Convert EMF to PNG will generate too many font files under TempFontsGraphics

When I convert EMF files to PNG file, there will be a TempFontsGraphics folder generated under user\AppData\Local\Temp\ and contains around 2GB .ttc font files.
It blocks the conversion which will last long time, and also generated too many temp font files which will occupy the disk and results in the disk full.

Since the EMF file is confidential, so I could not upload the file, but I’m trying to find a similar one. Will upload if have.
All I could tell now is the EMF contains a lot of Japanese words and characters.

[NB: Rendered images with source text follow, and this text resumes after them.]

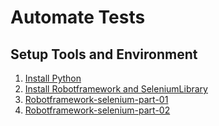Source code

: # Automate Tests

## Setup Tools and Environment

1. [Install Python](Install-python.md)
2. [Install Robotframework and SeleniumLibrary](Install-robotframework-and-seleniumLibrary.md)
3. [Robotframework-selenium-part-01](./Robotframework-selenium-part-01.md)
4. [Robotframework-selenium-part-02](./Robotframework-selenium-part-02.md)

Could someone help check the problem at first.

I use win10 platform and Unix platform as well.

image.png (39.4 KB)

@tldyzem

We may not be able to say anything thing concrete here as there is no example and source file. If you have used custom fonts in EMF than they should be in folder specified in code or at system. In order to reduce this you must use system fonts.

Moreover, in order to further investigate this, we will still need source file and used sample code.

Thanks for reply, it’s hard to find a similar EMF, we are trying to ask our customer whether we could send the original issued emf file here for debug. Please hold on.
Thanks

@tldyzem

We will be looking forward to further information shared from your side in this regard.

Finnally, I got that I could upload the issued emf.
please help check the problems for this emf, refer to below code:

  1. it costs almost 5 minutes to convert the image below, it’s too long
  2. there will be a TempFontsGraphics folder generated under user\AppData\Local\Temp, which contains too many font files, and result in the disk full and server down.

Please try both with font or without font installed on system. Problem exits both on win10 and ubuntu.
import com.aspose.imaging.Image;
import com.aspose.imaging.fileformats.emf.EmfImage;
import com.aspose.imaging.imageoptions.PngOptions;
PngOptions pngOpts = new PngOptions();
EmfImage image = (EmfImage)Image.load(emfPath);
image.save(pngPath, pngOpts);

image.zip (26.6 KB)

@tldyzem

Thank you for sharing the information with us. A ticket with ID IMAGINGJAVA-7772 has been created in our issue tracking system to further investigate and resolve the issue. This thread has been linked with the issue so that you may be notified once the issue will be fixed.

@tldyzem

In order to investigate the issue further on our end, can you please provide full set of font files used?

We just use the window10 default font gallary, no specified ones.

@tldyzem

We have tried to work with attached file, and can not reproduce as conversion took less than 30 seconds. Related to temp folder, we have not any temp files. It seems that you have a really low-resources machine and begin to work swapping to process such a big file (more than 6000 pxx6000px). Also please note, different viewers show different size - ie Infra View shows 16000x12000 and AcdSee, other XnView - 6000. But correct one think is as Paint shows - 16000. Related to this task we will investigate it, but we do not think that we will be able to decrease time of processing for such big file in low-resource environment (swap is natural behaviour for such case and customer must know it).

Can you please share what resources you have on server machine, this may help to concretize issue.

Currently, our test site is like:
docker memory: 16G
jvm(only for convertion): 1G-2G

and since this sample emf here is only 1 of our requirement, we may need to convert dozens of such emf pictures, and no max limit currently. we are trying to use multi-thread to do the convertion, but the memory is not enough if too many threads.

So do you have suggestions on how could we config our resources for such requirement to convert many emf pictures in short time. Parallel? And how do we config our resources which is safe and high efficient(some times the java will heap during the conversion)?

How to set the DPI for the target png and shrink the size of the the png file during conversion?

@tldyzem

Thank you for sharing the feedback. I have added the information in our issue tracking system and we will get back to you with feedback as soon as it will be shared.